Whenever a line of the data below holds the string "newcommand", copy that line.

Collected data
────────

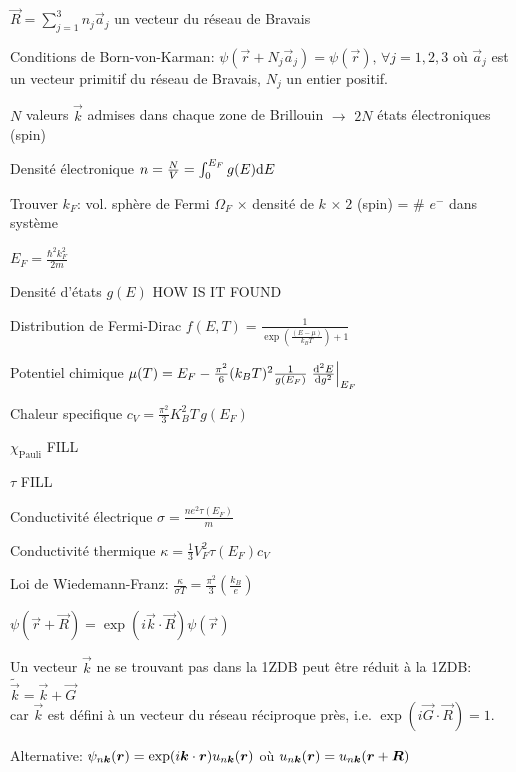 \begin{squishlist}
    \item $\vec{R} = \sum_{j=1}^{3} n_j \vec{a}_j$ un vecteur du réseau de Bravais
    \item Conditions de Born-von-Karman: $\psi(\vec{r} + N_j \vec{a}_j) = \psi(\vec{r}), \, \forall j=1,2,3$ où $\vec{a}_j$ est un vecteur primitif du réseau de Bravais, $N_j$ un entier positif.
    \item $N$ valeurs $\vec{k}$ admises dans chaque zone de Brillouin $\rightarrow$ $2N$ états électroniques (spin)
    \item Densité électronique $n = \frac{N}{V} = \int_0^{E_F} g(E) \ud E$
\end{squishlist}

\begin{squishlist}
    \item Trouver $k_F$: vol. sphère de Fermi $\Omega_F$ $\times$ densité de $k$ $\times \; 2$ (spin) = \# $e^-$ dans système 
    \item $E_F = \frac{\hbar^2 k_F^2}{2m}$
\end{squishlist}

\begin{squishlist}
    \item Densité d'états $g(E)$ HOW IS IT FOUND
    \item Distribution de Fermi-Dirac $f(E,T) = \frac{1}{\exp\left(\frac{(E- \mu)}{k_B T}\right) + 1}$
    \item Potentiel chimique $\mu(T) = E_F - \frac{\pi^2}{6}(k_B T)^2 \frac{1}{g(E_F)} \left.\dder{g}{E}\right|_{E_F}$
    \item Chaleur specifique $c_V = \frac{\pi^2}{3}K_B^2 T \, g(E_F) $
    \item $\chi_{\text{Pauli}}$ FILL
    \item $\tau$ FILL
    \item Conductivité électrique $\sigma = \frac{n e^2 \tau(E_F)}{m}$
    \item Conductivité thermique $\kappa = \frac{1}{3}V_F^2 \tau(E_F) c_V$
    \item Loi de Wiedemann-Franz: $\frac{\kappa}{\sigma T} = \frac{\pi^2}{3}\left(\frac{k_B}{e}\right)$
\end{squishlist}

\begin{squishlist}
    \item $\psi(\vec{r} + \vec{R}) = \exp(i\vec{k} \cdot \vec{R}) \psi(\vec{r})$
    \item Un vecteur $\vec{k}$ ne se trouvant pas dans la 1ZDB peut être réduit à la 1ZDB: $\tilde{\vec{k}} = \vec{k} + \vec{G}$ \\
    car $\vec{k}$ est défini à un vecteur du réseau réciproque près, i.e. $\exp(i \vec{G}\cdot \vec{R}) = 1$.
    \item Alternative: $\psi_{n \vec{k}}(\vr) = \exp(i \vk \cdot \vr ) u_{n \vk}(\vr)$ où $u_{n \vk}(\vr) =  u_{n \vk}(\vr+ \vR)$
\end{squishlist}

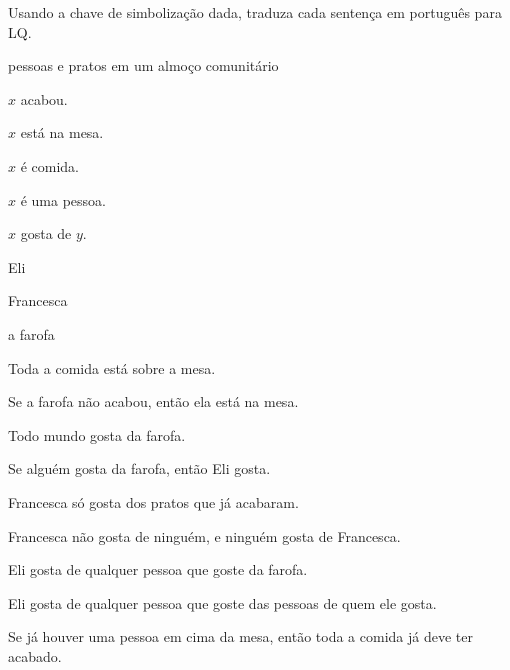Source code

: \problempart
Usando a chave de simbolização dada, traduza cada sentença em português para LQ.
\begin{ekey}
\item[UD:] pessoas e pratos em um almoço comunitário
\item[Rx:] $x$ acabou.
\item[Tx:] $x$ está na mesa.
\item[Fx:] $x$ é comida.
\item[Px:] $x$ é uma pessoa.
\item[Lxy:] $x$ gosta de $y$.
\item[e:] Eli
\item[f:] Francesca
\item[g:] a farofa
\end{ekey}
\begin{earg}
\item Toda a comida está sobre a mesa.
\item Se a farofa não acabou, então ela está na mesa.
\item Todo mundo gosta da farofa.
\item Se alguém gosta da farofa, então Eli gosta.
\item Francesca só gosta dos pratos que já acabaram.
\item Francesca não gosta de ninguém, e ninguém gosta de Francesca.
\item Eli gosta de qualquer pessoa que goste da farofa.
\item Eli gosta de qualquer pessoa que goste das pessoas de quem ele gosta.
\item Se já houver uma pessoa em cima da mesa, então toda a comida já deve ter acabado.
\end{earg}


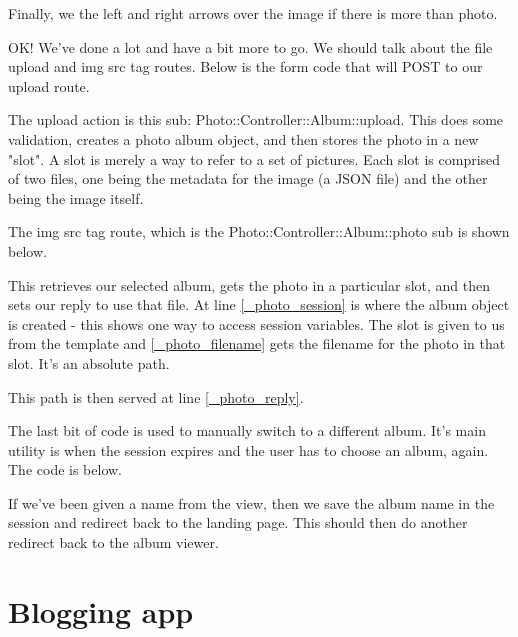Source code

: \documentclass[14pt]{extreport}
\newcommand\Small{\fontsize{12}{13.0}\fontencoding{T1}\selectfont}
\newcommand*\LSTfont{\Small\ttfamily\SetTracking{encoding=*}{-60}\lsstyle}
\begin{document}


Finally, we the left and right arrows over the image if there is more than photo.

OK!  We've done a lot and have a bit more to go.  We should talk about the file upload
and img src tag routes.  Below is the form code that will POST to our upload route.



The upload action is this sub: Photo::Controller::Album::upload.  This does
some validation, creates a photo album object, and then stores the photo in a
new "slot".  A slot is merely a way to refer to a set of pictures.  Each slot
is comprised of two files, one being the metadata for the image (a JSON file)
and the other being the image itself.

The img src tag route, which is the Photo::Controller::Album::photo sub is shown below.



This retrieves our selected album, gets the photo in a particular slot, and
then sets our reply to use that file. At line \ref{_photo_session} is where the
album object is created - this shows one way to access session variables. The slot
is given to us from the template and \ref{_photo_filename} gets the filename
for the photo in that slot.  It's an absolute path.

This path is then served at line \ref{_photo_reply}.

The last bit of code is used to manually switch to a different album. It's main utility
is when the session expires and the user has to choose an album, again.  The code is
below.



If we've been given a name from the view, then we save the album name in the session and
redirect back to the landing page.  This should then do another redirect back to the
album viewer.

\section{Blogging app}
\end{document}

────────

### Answer to this task
\newcommand\Small{\fontsize{12}{13.0}\fontencoding{T1}\selectfont}
\newcommand*\LSTfont{\Small\ttfamily\SetTracking{encoding=*}{-60}\lsstyle}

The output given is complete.